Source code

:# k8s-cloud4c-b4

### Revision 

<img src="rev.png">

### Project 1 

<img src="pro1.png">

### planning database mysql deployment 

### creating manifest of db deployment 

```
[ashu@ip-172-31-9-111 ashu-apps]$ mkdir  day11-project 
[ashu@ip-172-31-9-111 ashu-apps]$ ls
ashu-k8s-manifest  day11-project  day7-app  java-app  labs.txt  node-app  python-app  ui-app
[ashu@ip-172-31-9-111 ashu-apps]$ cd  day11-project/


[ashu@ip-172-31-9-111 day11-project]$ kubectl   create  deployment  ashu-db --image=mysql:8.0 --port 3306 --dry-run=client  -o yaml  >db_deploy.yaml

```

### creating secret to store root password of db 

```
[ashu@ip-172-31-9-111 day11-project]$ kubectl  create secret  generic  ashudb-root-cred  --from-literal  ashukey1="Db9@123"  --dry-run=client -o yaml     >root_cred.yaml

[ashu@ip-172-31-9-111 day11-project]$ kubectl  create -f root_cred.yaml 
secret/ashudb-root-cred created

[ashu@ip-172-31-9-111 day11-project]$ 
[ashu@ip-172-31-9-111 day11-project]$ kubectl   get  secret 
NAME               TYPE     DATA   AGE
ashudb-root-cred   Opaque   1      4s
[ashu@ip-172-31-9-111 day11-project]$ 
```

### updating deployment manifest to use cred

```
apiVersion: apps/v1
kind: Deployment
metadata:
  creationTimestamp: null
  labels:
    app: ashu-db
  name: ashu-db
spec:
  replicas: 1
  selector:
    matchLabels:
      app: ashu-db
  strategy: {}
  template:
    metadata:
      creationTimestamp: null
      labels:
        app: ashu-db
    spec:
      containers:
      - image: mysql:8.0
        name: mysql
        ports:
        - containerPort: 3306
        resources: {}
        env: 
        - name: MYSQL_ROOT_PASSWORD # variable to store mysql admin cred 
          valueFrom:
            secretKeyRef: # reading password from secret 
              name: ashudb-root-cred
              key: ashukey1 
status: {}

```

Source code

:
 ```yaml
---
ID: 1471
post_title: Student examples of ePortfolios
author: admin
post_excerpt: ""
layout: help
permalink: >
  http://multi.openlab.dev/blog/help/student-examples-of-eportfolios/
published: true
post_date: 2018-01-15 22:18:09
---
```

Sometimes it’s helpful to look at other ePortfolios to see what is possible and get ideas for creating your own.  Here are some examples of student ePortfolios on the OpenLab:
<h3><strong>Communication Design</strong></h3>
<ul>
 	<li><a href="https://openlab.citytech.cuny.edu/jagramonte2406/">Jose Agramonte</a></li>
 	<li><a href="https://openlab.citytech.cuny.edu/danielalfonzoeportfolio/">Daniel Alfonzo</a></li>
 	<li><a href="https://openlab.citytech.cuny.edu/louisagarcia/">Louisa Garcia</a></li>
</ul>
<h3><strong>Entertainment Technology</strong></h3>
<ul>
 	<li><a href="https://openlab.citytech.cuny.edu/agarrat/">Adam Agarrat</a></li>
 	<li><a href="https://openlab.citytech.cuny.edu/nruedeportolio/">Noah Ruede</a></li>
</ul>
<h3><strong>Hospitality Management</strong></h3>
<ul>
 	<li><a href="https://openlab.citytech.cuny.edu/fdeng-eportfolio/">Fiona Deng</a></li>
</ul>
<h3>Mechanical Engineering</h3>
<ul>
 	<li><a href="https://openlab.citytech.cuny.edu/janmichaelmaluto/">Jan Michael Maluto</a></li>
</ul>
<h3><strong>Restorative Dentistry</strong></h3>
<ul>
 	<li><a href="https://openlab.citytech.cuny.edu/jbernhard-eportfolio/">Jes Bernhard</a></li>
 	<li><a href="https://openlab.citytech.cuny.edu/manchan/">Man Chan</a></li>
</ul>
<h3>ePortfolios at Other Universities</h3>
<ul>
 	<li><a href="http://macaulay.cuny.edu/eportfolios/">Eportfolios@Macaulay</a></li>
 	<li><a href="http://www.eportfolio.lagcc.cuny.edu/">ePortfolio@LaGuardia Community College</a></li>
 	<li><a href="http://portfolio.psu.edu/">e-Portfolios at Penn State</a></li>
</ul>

# [WHAT IS REQUIRED]
Reproduce the records exactly, keeping every line.

# [YOUR RESPONSE]
Source code

:# k8s-cloud4c-b4

### Revision 

<img src="rev.png">

### Project 1 

<img src="pro1.png">

### planning database mysql deployment 

### creating manifest of db deployment 

```
[ashu@ip-172-31-9-111 ashu-apps]$ mkdir  day11-project 
[ashu@ip-172-31-9-111 ashu-apps]$ ls
ashu-k8s-manifest  day11-project  day7-app  java-app  labs.txt  node-app  python-app  ui-app
[ashu@ip-172-31-9-111 ashu-apps]$ cd  day11-project/


[ashu@ip-172-31-9-111 day11-project]$ kubectl   create  deployment  ashu-db --image=mysql:8.0 --port 3306 --dry-run=client  -o yaml  >db_deploy.yaml

```

### creating secret to store root password of db 

```
[ashu@ip-172-31-9-111 day11-project]$ kubectl  create secret  generic  ashudb-root-cred  --from-literal  ashukey1="Db9@123"  --dry-run=client -o yaml     >root_cred.yaml

[ashu@ip-172-31-9-111 day11-project]$ kubectl  create -f root_cred.yaml 
secret/ashudb-root-cred created

[ashu@ip-172-31-9-111 day11-project]$ 
[ashu@ip-172-31-9-111 day11-project]$ kubectl   get  secret 
NAME               TYPE     DATA   AGE
ashudb-root-cred   Opaque   1      4s
[ashu@ip-172-31-9-111 day11-project]$ 
```

### updating deployment manifest to use cred

```
apiVersion: apps/v1
kind: Deployment
metadata:
  creationTimestamp: null
  labels:
    app: ashu-db
  name: ashu-db
spec:
  replicas: 1
  selector:
    matchLabels:
      app: ashu-db
  strategy: {}
  template:
    metadata:
      creationTimestamp: null
      labels:
        app: ashu-db
    spec:
      containers:
      - image: mysql:8.0
        name: mysql
        ports:
        - containerPort: 3306
        resources: {}
        env: 
        - name: MYSQL_ROOT_PASSWORD # variable to store mysql admin cred 
          valueFrom:
            secretKeyRef: # reading password from secret 
              name: ashudb-root-cred
              key: ashukey1 
status: {}

```

Source code

:
 ```yaml
---
ID: 1471
post_title: Student examples of ePortfolios
author: admin
post_excerpt: ""
layout: help
permalink: >
  http://multi.openlab.dev/blog/help/student-examples-of-eportfolios/
published: true
post_date: 2018-01-15 22:18:09
---
```

Sometimes it’s helpful to look at other ePortfolios to see what is possible and get ideas for creating your own.  Here are some examples of student ePortfolios on the OpenLab:
<h3><strong>Communication Design</strong></h3>
<ul>
 	<li><a href="https://openlab.citytech.cuny.edu/jagramonte2406/">Jose Agramonte</a></li>
 	<li><a href="https://openlab.citytech.cuny.edu/danielalfonzoeportfolio/">Daniel Alfonzo</a></li>
 	<li><a href="https://openlab.citytech.cuny.edu/louisagarcia/">Louisa Garcia</a></li>
</ul>
<h3><strong>Entertainment Technology</strong></h3>
<ul>
 	<li><a href="https://openlab.citytech.cuny.edu/agarrat/">Adam Agarrat</a></li>
 	<li><a href="https://openlab.citytech.cuny.edu/nruedeportolio/">Noah Ruede</a></li>
</ul>
<h3><strong>Hospitality Management</strong></h3>
<ul>
 	<li><a href="https://openlab.citytech.cuny.edu/fdeng-eportfolio/">Fiona Deng</a></li>
</ul>
<h3>Mechanical Engineering</h3>
<ul>
 	<li><a href="https://openlab.citytech.cuny.edu/janmichaelmaluto/">Jan Michael Maluto</a></li>
</ul>
<h3><strong>Restorative Dentistry</strong></h3>
<ul>
 	<li><a href="https://openlab.citytech.cuny.edu/jbernhard-eportfolio/">Jes Bernhard</a></li>
 	<li><a href="https://openlab.citytech.cuny.edu/manchan/">Man Chan</a></li>
</ul>
<h3>ePortfolios at Other Universities</h3>
<ul>
 	<li><a href="http://macaulay.cuny.edu/eportfolios/">Eportfolios@Macaulay</a></li>
 	<li><a href="http://www.eportfolio.lagcc.cuny.edu/">ePortfolio@LaGuardia Community College</a></li>
 	<li><a href="http://portfolio.psu.edu/">e-Portfolios at Penn State</a></li>
</ul>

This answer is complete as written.